### What you need to do
In your reply, restate all of the records below word for word.

### Working data
╭──

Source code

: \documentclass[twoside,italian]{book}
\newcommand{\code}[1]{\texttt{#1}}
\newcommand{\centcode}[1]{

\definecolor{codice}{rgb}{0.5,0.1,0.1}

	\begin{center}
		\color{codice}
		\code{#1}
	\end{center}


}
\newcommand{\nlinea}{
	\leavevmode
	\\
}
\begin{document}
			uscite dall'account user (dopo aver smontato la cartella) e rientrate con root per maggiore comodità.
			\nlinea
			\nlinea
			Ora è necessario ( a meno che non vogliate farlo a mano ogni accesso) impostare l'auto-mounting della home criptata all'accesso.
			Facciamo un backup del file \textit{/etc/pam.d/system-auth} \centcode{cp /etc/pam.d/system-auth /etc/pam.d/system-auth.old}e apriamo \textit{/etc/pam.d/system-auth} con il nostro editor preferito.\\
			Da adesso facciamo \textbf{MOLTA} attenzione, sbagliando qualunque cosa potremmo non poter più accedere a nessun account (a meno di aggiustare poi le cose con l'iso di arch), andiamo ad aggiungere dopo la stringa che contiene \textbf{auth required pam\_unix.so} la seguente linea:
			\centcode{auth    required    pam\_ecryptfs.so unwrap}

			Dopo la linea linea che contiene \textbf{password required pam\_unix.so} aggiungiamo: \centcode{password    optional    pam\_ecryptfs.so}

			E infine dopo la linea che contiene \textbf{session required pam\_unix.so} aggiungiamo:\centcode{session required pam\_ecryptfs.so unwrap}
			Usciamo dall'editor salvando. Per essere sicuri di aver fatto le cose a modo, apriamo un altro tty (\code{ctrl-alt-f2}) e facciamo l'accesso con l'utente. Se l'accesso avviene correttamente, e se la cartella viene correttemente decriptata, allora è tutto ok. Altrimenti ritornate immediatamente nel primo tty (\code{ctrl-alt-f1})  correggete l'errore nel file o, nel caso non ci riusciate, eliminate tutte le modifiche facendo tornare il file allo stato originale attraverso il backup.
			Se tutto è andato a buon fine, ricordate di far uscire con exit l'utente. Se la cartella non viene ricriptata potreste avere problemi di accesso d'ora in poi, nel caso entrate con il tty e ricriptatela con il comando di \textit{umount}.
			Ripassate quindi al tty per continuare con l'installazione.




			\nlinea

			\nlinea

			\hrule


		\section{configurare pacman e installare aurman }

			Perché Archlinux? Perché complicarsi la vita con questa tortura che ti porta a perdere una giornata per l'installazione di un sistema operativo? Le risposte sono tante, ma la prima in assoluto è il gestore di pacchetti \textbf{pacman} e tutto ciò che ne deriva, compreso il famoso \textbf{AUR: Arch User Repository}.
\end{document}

╰──

### Answer box
Source code

: \documentclass[twoside,italian]{book}
\newcommand{\code}[1]{\texttt{#1}}
\newcommand{\centcode}[1]{

\definecolor{codice}{rgb}{0.5,0.1,0.1}

	\begin{center}
		\color{codice}
		\code{#1}
	\end{center}


}
\newcommand{\nlinea}{
	\leavevmode
	\\
}
\begin{document}
			uscite dall'account user (dopo aver smontato la cartella) e rientrate con root per maggiore comodità.
			\nlinea
			\nlinea
			Ora è necessario ( a meno che non vogliate farlo a mano ogni accesso) impostare l'auto-mounting della home criptata all'accesso.
			Facciamo un backup del file \textit{/etc/pam.d/system-auth} \centcode{cp /etc/pam.d/system-auth /etc/pam.d/system-auth.old}e apriamo \textit{/etc/pam.d/system-auth} con il nostro editor preferito.\\
			Da adesso facciamo \textbf{MOLTA} attenzione, sbagliando qualunque cosa potremmo non poter più accedere a nessun account (a meno di aggiustare poi le cose con l'iso di arch), andiamo ad aggiungere dopo la stringa che contiene \textbf{auth required pam\_unix.so} la seguente linea:
			\centcode{auth    required    pam\_ecryptfs.so unwrap}

			Dopo la linea linea che contiene \textbf{password required pam\_unix.so} aggiungiamo: \centcode{password    optional    pam\_ecryptfs.so}

			E infine dopo la linea che contiene \textbf{session required pam\_unix.so} aggiungiamo:\centcode{session required pam\_ecryptfs.so unwrap}
			Usciamo dall'editor salvando. Per essere sicuri di aver fatto le cose a modo, apriamo un altro tty (\code{ctrl-alt-f2}) e facciamo l'accesso con l'utente. Se l'accesso avviene correttamente, e se la cartella viene correttemente decriptata, allora è tutto ok. Altrimenti ritornate immediatamente nel primo tty (\code{ctrl-alt-f1})  correggete l'errore nel file o, nel caso non ci riusciate, eliminate tutte le modifiche facendo tornare il file allo stato originale attraverso il backup.
			Se tutto è andato a buon fine, ricordate di far uscire con exit l'utente. Se la cartella non viene ricriptata potreste avere problemi di accesso d'ora in poi, nel caso entrate con il tty e ricriptatela con il comando di \textit{umount}.
			Ripassate quindi al tty per continuare con l'installazione.




			\nlinea

			\nlinea

			\hrule


		\section{configurare pacman e installare aurman }

			Perché Archlinux? Perché complicarsi la vita con questa tortura che ti porta a perdere una giornata per l'installazione di un sistema operativo? Le risposte sono tante, ma la prima in assoluto è il gestore di pacchetti \textbf{pacman} e tutto ciò che ne deriva, compreso il famoso \textbf{AUR: Arch User Repository}.
\end{document}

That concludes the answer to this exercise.